(Dataset entries)
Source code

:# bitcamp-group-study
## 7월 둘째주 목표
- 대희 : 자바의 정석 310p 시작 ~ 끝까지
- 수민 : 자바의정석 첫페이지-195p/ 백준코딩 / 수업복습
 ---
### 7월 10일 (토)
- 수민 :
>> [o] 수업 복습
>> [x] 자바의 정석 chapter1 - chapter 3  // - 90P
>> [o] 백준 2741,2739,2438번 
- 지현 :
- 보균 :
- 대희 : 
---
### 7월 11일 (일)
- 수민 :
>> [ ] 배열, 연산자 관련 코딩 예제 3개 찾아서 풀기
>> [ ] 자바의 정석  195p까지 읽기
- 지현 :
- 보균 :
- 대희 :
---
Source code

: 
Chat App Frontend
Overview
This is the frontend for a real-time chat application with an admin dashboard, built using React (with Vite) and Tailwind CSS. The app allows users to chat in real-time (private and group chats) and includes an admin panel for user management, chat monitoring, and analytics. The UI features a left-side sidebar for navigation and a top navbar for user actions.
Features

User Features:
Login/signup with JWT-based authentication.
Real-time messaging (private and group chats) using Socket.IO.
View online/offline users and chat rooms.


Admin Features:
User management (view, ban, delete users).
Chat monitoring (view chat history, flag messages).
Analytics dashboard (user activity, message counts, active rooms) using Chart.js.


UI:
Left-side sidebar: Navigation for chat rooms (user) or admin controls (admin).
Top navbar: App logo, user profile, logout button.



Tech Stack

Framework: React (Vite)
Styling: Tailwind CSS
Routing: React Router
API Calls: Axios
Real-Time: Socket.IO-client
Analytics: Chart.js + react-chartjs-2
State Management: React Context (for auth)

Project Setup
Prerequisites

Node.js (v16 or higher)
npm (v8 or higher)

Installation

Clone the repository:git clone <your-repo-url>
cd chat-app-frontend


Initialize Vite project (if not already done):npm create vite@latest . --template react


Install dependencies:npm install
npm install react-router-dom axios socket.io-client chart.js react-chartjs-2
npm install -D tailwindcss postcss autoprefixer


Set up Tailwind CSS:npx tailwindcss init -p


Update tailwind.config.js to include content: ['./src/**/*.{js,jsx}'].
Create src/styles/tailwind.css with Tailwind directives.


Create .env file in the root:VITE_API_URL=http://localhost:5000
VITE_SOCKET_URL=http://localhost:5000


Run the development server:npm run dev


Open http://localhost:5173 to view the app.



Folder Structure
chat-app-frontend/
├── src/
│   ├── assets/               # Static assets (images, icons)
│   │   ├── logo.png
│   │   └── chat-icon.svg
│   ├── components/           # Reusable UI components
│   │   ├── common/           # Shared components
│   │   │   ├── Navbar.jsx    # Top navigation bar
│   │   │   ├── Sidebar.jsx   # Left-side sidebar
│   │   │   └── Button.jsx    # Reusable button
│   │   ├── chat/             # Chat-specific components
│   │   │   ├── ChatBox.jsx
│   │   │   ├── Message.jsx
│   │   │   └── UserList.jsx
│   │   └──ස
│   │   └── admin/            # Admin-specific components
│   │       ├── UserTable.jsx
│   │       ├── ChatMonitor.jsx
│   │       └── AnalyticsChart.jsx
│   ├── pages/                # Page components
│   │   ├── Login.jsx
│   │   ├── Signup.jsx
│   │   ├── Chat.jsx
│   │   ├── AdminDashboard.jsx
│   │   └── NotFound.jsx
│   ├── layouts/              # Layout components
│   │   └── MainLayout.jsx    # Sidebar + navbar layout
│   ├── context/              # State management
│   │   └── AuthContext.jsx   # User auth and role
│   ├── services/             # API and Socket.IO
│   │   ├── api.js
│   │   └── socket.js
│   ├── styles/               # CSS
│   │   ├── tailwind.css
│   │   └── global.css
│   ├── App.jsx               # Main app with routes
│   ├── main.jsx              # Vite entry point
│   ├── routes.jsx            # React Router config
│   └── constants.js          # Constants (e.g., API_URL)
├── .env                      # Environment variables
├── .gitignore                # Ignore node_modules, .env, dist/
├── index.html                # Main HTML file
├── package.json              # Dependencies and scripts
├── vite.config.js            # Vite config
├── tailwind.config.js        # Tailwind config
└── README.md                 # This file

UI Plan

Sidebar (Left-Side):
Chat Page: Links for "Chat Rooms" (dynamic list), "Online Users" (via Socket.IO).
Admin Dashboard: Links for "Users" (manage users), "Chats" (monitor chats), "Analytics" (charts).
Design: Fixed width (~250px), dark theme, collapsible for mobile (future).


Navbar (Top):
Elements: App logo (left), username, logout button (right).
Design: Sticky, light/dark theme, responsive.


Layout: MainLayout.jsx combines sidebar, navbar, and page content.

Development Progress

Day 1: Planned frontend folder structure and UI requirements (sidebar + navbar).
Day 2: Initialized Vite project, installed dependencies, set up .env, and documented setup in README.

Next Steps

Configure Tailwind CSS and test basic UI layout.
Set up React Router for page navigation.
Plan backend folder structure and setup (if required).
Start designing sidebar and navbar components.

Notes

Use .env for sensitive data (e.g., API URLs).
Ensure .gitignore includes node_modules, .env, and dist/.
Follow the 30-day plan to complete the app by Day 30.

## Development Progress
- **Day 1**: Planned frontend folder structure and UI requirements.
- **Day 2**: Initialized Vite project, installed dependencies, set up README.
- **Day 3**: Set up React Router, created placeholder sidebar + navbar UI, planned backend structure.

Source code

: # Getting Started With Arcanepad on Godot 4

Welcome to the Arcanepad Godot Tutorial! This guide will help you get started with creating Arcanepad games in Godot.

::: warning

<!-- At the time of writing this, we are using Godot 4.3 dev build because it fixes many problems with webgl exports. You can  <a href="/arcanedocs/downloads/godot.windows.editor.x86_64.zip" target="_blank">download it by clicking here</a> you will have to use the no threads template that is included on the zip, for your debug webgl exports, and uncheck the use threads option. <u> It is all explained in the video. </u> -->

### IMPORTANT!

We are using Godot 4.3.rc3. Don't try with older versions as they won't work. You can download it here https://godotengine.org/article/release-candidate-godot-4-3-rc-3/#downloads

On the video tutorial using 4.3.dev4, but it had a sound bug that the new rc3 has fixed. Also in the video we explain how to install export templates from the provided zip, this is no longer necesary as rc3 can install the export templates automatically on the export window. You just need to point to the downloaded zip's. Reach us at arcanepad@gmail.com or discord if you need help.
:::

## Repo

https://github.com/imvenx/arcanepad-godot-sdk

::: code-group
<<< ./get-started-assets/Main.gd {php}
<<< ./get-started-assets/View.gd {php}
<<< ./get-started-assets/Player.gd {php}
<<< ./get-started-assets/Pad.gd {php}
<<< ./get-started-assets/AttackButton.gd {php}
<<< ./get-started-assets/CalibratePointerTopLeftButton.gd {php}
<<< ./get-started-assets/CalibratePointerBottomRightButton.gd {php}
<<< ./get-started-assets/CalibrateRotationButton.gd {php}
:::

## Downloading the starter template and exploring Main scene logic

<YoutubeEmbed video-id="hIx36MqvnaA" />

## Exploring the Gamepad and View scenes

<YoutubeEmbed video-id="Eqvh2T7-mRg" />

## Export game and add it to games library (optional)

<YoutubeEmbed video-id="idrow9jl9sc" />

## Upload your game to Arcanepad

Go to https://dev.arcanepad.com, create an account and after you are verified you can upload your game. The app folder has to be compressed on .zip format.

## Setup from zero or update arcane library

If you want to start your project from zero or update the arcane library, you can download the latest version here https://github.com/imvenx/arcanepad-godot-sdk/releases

● WHAT THE TASK ASKS: Show every line above in which the word "Login" is found.

● RESPONSE AREA:
Login/signup with JWT-based authentication.
│   │   ├── Login.jsx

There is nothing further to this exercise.